Data for this task below:

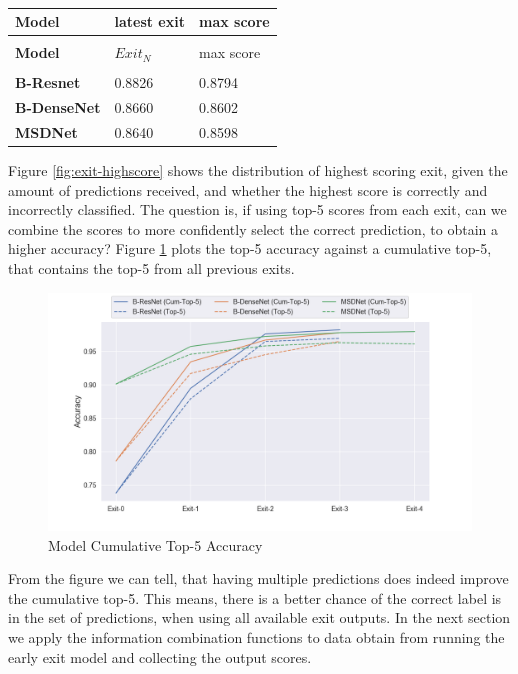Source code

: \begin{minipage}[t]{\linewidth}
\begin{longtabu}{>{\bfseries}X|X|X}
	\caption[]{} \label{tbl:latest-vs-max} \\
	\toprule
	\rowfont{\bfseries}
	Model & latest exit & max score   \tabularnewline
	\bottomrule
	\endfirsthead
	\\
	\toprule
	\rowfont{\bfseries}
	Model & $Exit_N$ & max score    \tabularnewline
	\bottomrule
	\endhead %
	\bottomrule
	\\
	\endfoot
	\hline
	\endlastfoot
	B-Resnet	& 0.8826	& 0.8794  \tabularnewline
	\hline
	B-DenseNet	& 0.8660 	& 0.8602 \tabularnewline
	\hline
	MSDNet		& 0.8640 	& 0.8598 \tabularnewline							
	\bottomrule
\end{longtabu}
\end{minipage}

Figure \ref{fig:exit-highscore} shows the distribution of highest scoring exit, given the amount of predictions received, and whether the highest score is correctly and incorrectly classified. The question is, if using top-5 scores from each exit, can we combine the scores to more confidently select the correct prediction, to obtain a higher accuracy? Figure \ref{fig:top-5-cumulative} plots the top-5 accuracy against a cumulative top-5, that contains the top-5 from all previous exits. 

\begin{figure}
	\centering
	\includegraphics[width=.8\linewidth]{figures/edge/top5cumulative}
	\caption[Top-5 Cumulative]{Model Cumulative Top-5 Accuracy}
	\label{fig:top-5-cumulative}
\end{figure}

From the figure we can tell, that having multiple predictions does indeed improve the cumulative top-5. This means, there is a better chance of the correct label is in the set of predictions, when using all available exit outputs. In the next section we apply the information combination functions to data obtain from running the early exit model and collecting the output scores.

End of Data for this task.

Work required » Once more, give the listing above exactly, leaving each picture out.

Problem solution »
Source code

: \begin{minipage}[t]{\linewidth}
\begin{longtabu}{>{\bfseries}X|X|X}
	\caption[]{} \label{tbl:latest-vs-max} \\
	\toprule
	\rowfont{\bfseries}
	Model & latest exit & max score   \tabularnewline
	\bottomrule
	\endfirsthead
	\\
	\toprule
	\rowfont{\bfseries}
	Model & $Exit_N$ & max score    \tabularnewline
	\bottomrule
	\endhead %
	\bottomrule
	\\
	\endfoot
	\hline
	\endlastfoot
	B-Resnet	& 0.8826	& 0.8794  \tabularnewline
	\hline
	B-DenseNet	& 0.8660 	& 0.8602 \tabularnewline
	\hline
	MSDNet		& 0.8640 	& 0.8598 \tabularnewline							
	\bottomrule
\end{longtabu}
\end{minipage}

Figure \ref{fig:exit-highscore} shows the distribution of highest scoring exit, given the amount of predictions received, and whether the highest score is correctly and incorrectly classified. The question is, if using top-5 scores from each exit, can we combine the scores to more confidently select the correct prediction, to obtain a higher accuracy? Figure \ref{fig:top-5-cumulative} plots the top-5 accuracy against a cumulative top-5, that contains the top-5 from all previous exits. 

\begin{figure}
	\centering
	\includegraphics[width=.8\linewidth]{figures/edge/top5cumulative}
	\caption[Top-5 Cumulative]{Model Cumulative Top-5 Accuracy}
	\label{fig:top-5-cumulative}
\end{figure}

From the figure we can tell, that having multiple predictions does indeed improve the cumulative top-5. This means, there is a better chance of the correct label is in the set of predictions, when using all available exit outputs. In the next section we apply the information combination functions to data obtain from running the early exit model and collecting the output scores.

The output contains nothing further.